Explicitly placed multicast: Multicast (from my perspective) is state in the network; we want to exploit the topology of the network to say that between some source, and some destination, there is no real need to carry N copies of a certain packet, we can carry many fewer, and replicate only when we need to. To do this, we either need to carry the information about the topology of the network in the packet (it’s not there right now…) or we need to let the network know something about the paths that it are being carried over it. The latter is essentially what we do with P2MP RSVP-TE. We signal to the network that there are paths going over it, and determine where the right point to branch those are (based on S2L sub-LSPs). In this case, RSVP-TE gives us a way to ensure that we exploit the topological information about the network that we already have in the IGP - to meet constriants, and efficiently deliver packets. SR has no real way to deliver this at all – since it simply tries to avoid that state. Unless one has many thousands of multicast groups - then keeping this state doesn’t seem hugely problematic, so RSVP-TE continues to seem a very sane choice.
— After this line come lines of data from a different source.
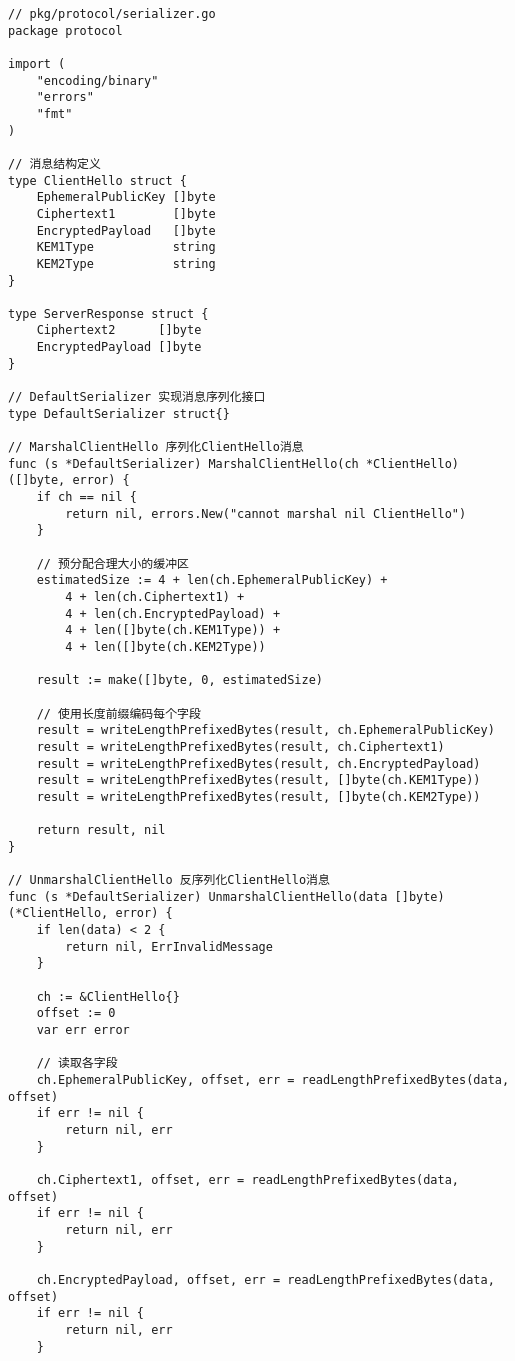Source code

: \begin{verbatim}
// pkg/protocol/serializer.go
package protocol

import (
    "encoding/binary"
    "errors"
    "fmt"
)

// 消息结构定义
type ClientHello struct {
    EphemeralPublicKey []byte
    Ciphertext1        []byte
    EncryptedPayload   []byte
    KEM1Type           string
    KEM2Type           string
}

type ServerResponse struct {
    Ciphertext2      []byte
    EncryptedPayload []byte
}

// DefaultSerializer 实现消息序列化接口
type DefaultSerializer struct{}

// MarshalClientHello 序列化ClientHello消息
func (s *DefaultSerializer) MarshalClientHello(ch *ClientHello) ([]byte, error) {
    if ch == nil {
        return nil, errors.New("cannot marshal nil ClientHello")
    }

    // 预分配合理大小的缓冲区
    estimatedSize := 4 + len(ch.EphemeralPublicKey) +
        4 + len(ch.Ciphertext1) +
        4 + len(ch.EncryptedPayload) +
        4 + len([]byte(ch.KEM1Type)) +
        4 + len([]byte(ch.KEM2Type))

    result := make([]byte, 0, estimatedSize)

    // 使用长度前缀编码每个字段
    result = writeLengthPrefixedBytes(result, ch.EphemeralPublicKey)
    result = writeLengthPrefixedBytes(result, ch.Ciphertext1)
    result = writeLengthPrefixedBytes(result, ch.EncryptedPayload)
    result = writeLengthPrefixedBytes(result, []byte(ch.KEM1Type))
    result = writeLengthPrefixedBytes(result, []byte(ch.KEM2Type))

    return result, nil
}

// UnmarshalClientHello 反序列化ClientHello消息
func (s *DefaultSerializer) UnmarshalClientHello(data []byte) (*ClientHello, error) {
    if len(data) < 2 {
        return nil, ErrInvalidMessage
    }

    ch := &ClientHello{}
    offset := 0
    var err error

    // 读取各字段
    ch.EphemeralPublicKey, offset, err = readLengthPrefixedBytes(data, offset)
    if err != nil {
        return nil, err
    }

    ch.Ciphertext1, offset, err = readLengthPrefixedBytes(data, offset)
    if err != nil {
        return nil, err
    }

    ch.EncryptedPayload, offset, err = readLengthPrefixedBytes(data, offset)
    if err != nil {
        return nil, err
    }


\end{verbatim}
As with most new approaches, there is always a bunch of buzz that surrounds the new kid on the block - and there’s a need to give it a push, such that solutions make it out into the real world. It seems that segment routing is getting there - and that’s great news, and certainly something that we’re intending to deploy. However, it’s also given the folks deploying RSVP-TE a bit of a kick (that I must admit, we were struggling to motivate before) such that we’re starting to see solutions to some of the problems that we saw in the real-world c.5 years ago emerge (see: draft-ravisingh-teas-rsvp-setup-retry and draft-beeram-mpls-rsvp-te-scaling-01).
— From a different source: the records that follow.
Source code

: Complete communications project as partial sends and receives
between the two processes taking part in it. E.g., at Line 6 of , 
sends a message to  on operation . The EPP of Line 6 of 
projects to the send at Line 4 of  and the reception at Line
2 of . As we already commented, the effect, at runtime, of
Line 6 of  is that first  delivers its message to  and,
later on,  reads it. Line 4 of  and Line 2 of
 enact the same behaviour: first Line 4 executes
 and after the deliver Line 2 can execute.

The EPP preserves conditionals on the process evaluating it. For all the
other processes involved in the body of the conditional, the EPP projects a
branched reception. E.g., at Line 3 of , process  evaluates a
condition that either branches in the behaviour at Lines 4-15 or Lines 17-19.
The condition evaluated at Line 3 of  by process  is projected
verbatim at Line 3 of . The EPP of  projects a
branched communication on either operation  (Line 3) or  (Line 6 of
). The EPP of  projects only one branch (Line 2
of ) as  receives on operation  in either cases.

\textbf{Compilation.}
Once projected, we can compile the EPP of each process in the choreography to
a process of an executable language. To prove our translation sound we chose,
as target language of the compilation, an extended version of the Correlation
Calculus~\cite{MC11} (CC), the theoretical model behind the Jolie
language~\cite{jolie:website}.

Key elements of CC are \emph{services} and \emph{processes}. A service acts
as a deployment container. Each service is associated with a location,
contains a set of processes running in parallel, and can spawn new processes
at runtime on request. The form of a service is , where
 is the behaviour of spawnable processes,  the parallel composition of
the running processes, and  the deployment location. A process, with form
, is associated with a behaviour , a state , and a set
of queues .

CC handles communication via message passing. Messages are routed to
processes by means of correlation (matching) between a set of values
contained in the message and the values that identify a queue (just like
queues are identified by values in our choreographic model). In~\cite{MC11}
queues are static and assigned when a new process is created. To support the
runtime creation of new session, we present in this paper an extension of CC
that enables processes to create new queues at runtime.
I’m glad that we’re not abandoning RSVP-TE. There are cases, such as those discussed above, where it makes a better tool for the job than SR. However, there are cases where it’s not well suited, and we need SR. Giving operators the choice to pick the right solution for their problem space is always a good thing to achieve. Some networks will roll SR, some will roll RSVP-TE. Some will roll both. As long as it’s fixing problems, and the network is robust and operable, that’s all good.

Either way, non-IGP placed paths have significant complexities in terms of operational model, and need consideration when one is used to the IGP-congruent world - one to discuss another day.

[0]: A very interesting discussion that Mark Townsley and I have had over the last couple of years, whilst I was giving guest lectures at X, was how one defines ‘soft state’ - in this case, I will refer to state that is created in a device due to protocol activity (rather than configuration); and requires ongoing activity to maintain.